Like other area ministers, the Rev. Francisco Aguirre is trying to quell the fears of immigrants in his church who bought Kaweah Indian Nation memberships believing they would then be U.S. citizens.

Aguirre, pastor of Iglesia Cristiana Redempcion in Wichita, became a paid member himself.

Aguirre is a legal U.S. resident, but he's not an American citizen. He said he bought tribal memberships for himself, his family and members of his congregation, anticipating they would automatically make them U.S. citizens. He said about 30 people in his congregation paid $80 each for memberships.

But the federal government does not recognize the Kaweah Indian Nation as an American Indian tribe. The tribal memberships did not make the buyers U.S. citizens, which would allow them to get driver's licenses, Social Security cards and other documents.

Last week, government agents seized thousands of documents from the Wichita offices of Kaweah Indian Nation.

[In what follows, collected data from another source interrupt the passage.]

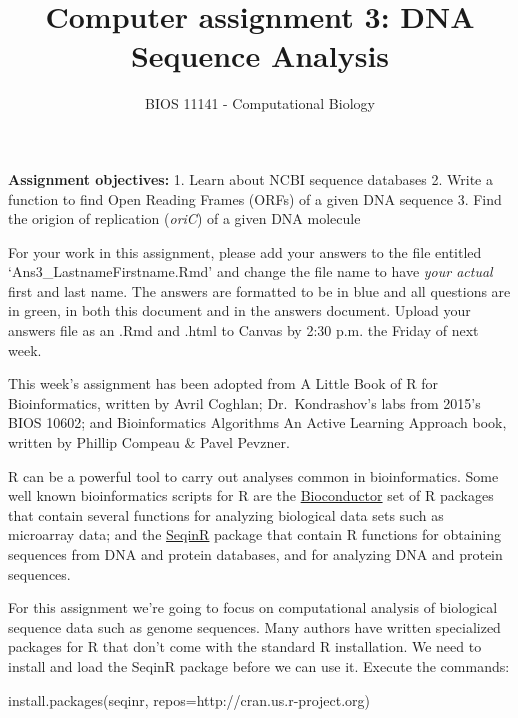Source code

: \documentclass[
]{article}
\title{Computer assignment 3: DNA Sequence Analysis}
\author{BIOS 11141 - Computational Biology}
\date{}
\newenvironment{Shaded}{\begin{snugshade}}{\end{snugshade}}
\newcommand{\AttributeTok}[1]{\textcolor[rgb]{0.77,0.63,0.00}{#1}}
\newcommand{\FunctionTok}[1]{\textcolor[rgb]{0.00,0.00,0.00}{#1}}
\newcommand{\NormalTok}[1]{#1}
\newcommand{\StringTok}[1]{\textcolor[rgb]{0.31,0.60,0.02}{#1}}
\begin{document}
\maketitle

\textbf{Assignment objectives:} 1. Learn about NCBI sequence databases
2. Write a function to find Open Reading Frames (ORFs) of a given DNA
sequence 3. Find the origion of replication (\emph{oriC}) of a given DNA
molecule \span

For your work in this assignment, please add your answers to the file
entitled `Ans3\_LastnameFirstname.Rmd' and change the file name to have
\emph{your actual} first and last name. The answers are formatted to be
in blue and all questions are in green, in both this document and in the
answers document. Upload your answers file as an .Rmd and .html to
Canvas by 2:30 p.m. the Friday of next week. \span  

This week's assignment has been adopted from A Little Book of R for
Bioinformatics, written by Avril Coghlan; Dr.~Kondrashov's labs from
2015's BIOS 10602; and Bioinformatics Algorithms An Active Learning
Approach book, written by Phillip Compeau \& Pavel Pevzner. \span  

R can be a powerful tool to carry out analyses common in bioinformatics.
Some well known bioinformatics scripts for R are the
\href{http://www.bioconductor.org}{Bioconductor} set of R packages that
contain several functions for analyzing biological data sets such as
microarray data; and the
\href{https://cran.r-project.org/web/packages/seqinr/index.html}{SeqinR}
package that contain R functions for obtaining sequences from DNA and
protein databases, and for analyzing DNA and protein sequences.

For this assignment we're going to focus on computational analysis of
biological sequence data such as genome sequences. Many authors have
written specialized packages for R that don't come with the standard R
installation. We need to install and load the SeqinR package before we
can use it. Execute the commands:

\begin{Shaded}
\begin{Highlighting}[]
\FunctionTok{install.packages}\NormalTok{(}\StringTok{\textquotesingle{}seqinr\textquotesingle{}}\NormalTok{, }\AttributeTok{repos=}\StringTok{\textquotesingle{}http://cran.us.r{-}project.org\textquotesingle{}}\NormalTok{)}
\end{Highlighting}
\end{Shaded}
\end{document}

Prosecutors allege the group recruited thousands of immigrants nationwide with false promises.

Pastors said immigrants are now worried that agents have found their names and addresses among the papers taken from the tribe's offices. Some are so worried that they planned to move, the ministers said.

"Somebody just tipped their hopes very high, and now it seems to be not really true," the Rev. Abraham Arevalo, pastor of Iglesia Bautista Nueva Vida, said Tuesday. "It is very, very hard for a lot of them — more hard than a lot of people can imagine."

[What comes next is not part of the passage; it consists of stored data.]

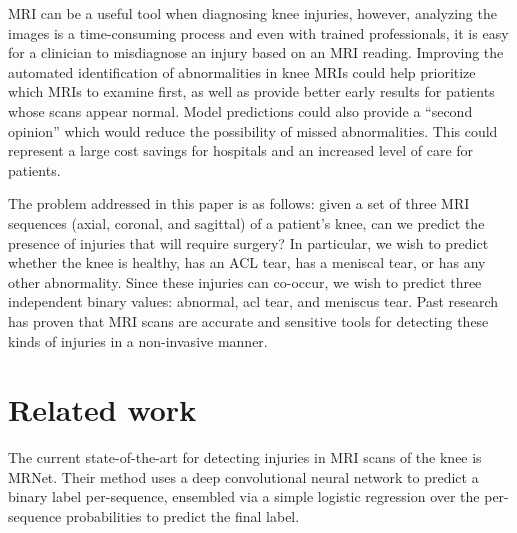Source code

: \documentclass[10pt,twocolumn,letterpaper]{article}
\begin{document}
MRI can be a useful tool when diagnosing knee injuries\cite{orlando2015diagnosis,figueiredo2018use,smith2012diagnostic}, however, analyzing the images is a time-consuming process and even with trained professionals, it is easy for a clinician to misdiagnose an injury based on an MRI reading\cite{kolata2011}. Improving the automated identification of abnormalities in knee MRIs could help prioritize which MRIs to examine first, as well as provide better early results for patients whose scans appear normal. Model predictions could also provide a ``second opinion'' which would reduce the possibility of missed abnormalities. This could represent a large cost savings for hospitals and an increased level of care for patients.

The problem addressed in this paper is as follows: given a set of three MRI sequences (axial, coronal, and sagittal) of a patient's knee, can we predict the presence of injuries that will require surgery? In particular, we wish to predict whether the knee is healthy, has an ACL tear, has a meniscal tear, or has any other abnormality. Since these injuries can co-occur, we wish to predict three independent binary values: abnormal, acl tear, and meniscus tear. Past research has proven that MRI scans are accurate and sensitive tools for detecting these kinds of injuries in a non-invasive manner\cite{boeve1991magnetic,felli2016comparison,yaqoob2015diagnostic}.


\section{Related work}
\label{related-work} %

The current state-of-the-art for detecting injuries in MRI scans of the knee is MRNet\cite{bien2018deep}. Their method uses a deep convolutional neural network to predict a binary label per-sequence, ensembled via a simple logistic regression over the per-sequence probabilities to predict the final label.
\end{document}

Assistant U.S. Attorney Brent Anderson said last week that prosecutors would look at prosecutions of illegal immigrants on a case-by-case basis, noting many had no criminal intent when they tried to obtain the documents.

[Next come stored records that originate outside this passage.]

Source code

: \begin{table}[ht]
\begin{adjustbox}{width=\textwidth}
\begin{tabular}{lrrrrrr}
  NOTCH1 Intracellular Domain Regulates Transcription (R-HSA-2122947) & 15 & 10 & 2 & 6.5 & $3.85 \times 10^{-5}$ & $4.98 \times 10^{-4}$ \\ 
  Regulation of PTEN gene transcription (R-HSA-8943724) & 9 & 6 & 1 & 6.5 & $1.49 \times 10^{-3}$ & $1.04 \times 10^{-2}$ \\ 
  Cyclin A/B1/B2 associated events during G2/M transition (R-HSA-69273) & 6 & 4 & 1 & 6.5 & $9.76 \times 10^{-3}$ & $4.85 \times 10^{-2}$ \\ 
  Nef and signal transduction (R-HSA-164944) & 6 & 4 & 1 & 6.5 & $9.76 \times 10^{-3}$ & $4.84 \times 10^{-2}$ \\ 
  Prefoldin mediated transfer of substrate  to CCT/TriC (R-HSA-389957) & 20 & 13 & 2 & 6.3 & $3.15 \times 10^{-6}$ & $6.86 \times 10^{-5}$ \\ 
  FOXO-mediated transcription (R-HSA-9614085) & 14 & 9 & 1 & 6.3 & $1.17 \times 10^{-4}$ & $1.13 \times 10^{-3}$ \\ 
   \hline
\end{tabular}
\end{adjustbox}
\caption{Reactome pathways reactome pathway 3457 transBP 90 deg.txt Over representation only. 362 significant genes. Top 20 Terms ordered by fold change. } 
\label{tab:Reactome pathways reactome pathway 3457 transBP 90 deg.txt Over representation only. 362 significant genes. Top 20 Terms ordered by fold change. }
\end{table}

Agents have charged Malcolm L. Webber, also known as Grand Chief Thunderbird IV, with attempting to defraud the federal government, harboring illegal immigrants and possession of false identification documents with intent to defraud the United States.

Webber had not yet retained an attorney, and his family declined to comment Tuesday. No one answered the phone at tribal headquarters.

In an interview the week before the raid, the tribe's spokesman, Manuel Urbina, denied that the tribe told illegal immigrants that membership would protect them from being deported. Buyers were told only that their memberships gave them identification and certificates they can show officials as proof they are tribe members, he said. Memberships cost $50 for individuals and $100 for families.

Urbina also said the Kaweah Indian Nation was recognized as a tribe by the state of Nevada — a claim that the Nevada Indian Commission later said was untrue. Nevada has no separate state recognition process for American Indian tribes.